[Stored data]
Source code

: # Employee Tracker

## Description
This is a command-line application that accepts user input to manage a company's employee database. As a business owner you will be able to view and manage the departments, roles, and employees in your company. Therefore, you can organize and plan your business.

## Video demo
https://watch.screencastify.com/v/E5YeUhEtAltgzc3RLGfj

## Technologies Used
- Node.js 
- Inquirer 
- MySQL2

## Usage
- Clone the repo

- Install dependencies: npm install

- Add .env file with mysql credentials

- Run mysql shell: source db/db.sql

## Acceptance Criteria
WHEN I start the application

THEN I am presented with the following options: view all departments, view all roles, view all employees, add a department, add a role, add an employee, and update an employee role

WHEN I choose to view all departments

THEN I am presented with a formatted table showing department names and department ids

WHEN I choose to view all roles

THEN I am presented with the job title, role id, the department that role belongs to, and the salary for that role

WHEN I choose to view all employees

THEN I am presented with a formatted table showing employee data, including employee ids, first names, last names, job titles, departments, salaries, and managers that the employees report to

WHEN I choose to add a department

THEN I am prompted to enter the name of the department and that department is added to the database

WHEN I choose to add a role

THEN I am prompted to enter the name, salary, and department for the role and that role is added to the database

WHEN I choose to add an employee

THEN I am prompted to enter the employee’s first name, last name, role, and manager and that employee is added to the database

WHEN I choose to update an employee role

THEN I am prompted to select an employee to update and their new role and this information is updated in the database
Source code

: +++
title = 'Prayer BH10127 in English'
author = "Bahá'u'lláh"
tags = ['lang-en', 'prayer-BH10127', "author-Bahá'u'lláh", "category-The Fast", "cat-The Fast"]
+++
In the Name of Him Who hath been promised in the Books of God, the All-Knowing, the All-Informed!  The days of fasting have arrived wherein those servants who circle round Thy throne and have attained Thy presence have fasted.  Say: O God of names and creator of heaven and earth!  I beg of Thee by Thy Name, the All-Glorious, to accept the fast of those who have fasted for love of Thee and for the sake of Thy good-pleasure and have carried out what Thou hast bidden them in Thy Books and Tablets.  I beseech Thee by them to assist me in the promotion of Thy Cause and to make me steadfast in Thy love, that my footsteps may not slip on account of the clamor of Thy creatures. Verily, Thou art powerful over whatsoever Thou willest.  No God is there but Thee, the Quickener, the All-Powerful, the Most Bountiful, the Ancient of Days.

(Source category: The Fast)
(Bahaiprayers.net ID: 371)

■ **REQUIREMENT**:
Take the lines above from the one containing "- Install dependencies: npm install" down to the one containing "WHEN I choose to add an employee", and transcribe them exactly, both ends included.

■ **THE COMPLETED TASK**:
- Install dependencies: npm install

- Add .env file with mysql credentials

- Run mysql shell: source db/db.sql

## Acceptance Criteria
WHEN I start the application

THEN I am presented with the following options: view all departments, view all roles, view all employees, add a department, add a role, add an employee, and update an employee role

WHEN I choose to view all departments

THEN I am presented with a formatted table showing department names and department ids

WHEN I choose to view all roles

THEN I am presented with the job title, role id, the department that role belongs to, and the salary for that role

WHEN I choose to view all employees

THEN I am presented with a formatted table showing employee data, including employee ids, first names, last names, job titles, departments, salaries, and managers that the employees report to

WHEN I choose to add a department

THEN I am prompted to enter the name of the department and that department is added to the database

WHEN I choose to add a role

THEN I am prompted to enter the name, salary, and department for the role and that role is added to the database

WHEN I choose to add an employee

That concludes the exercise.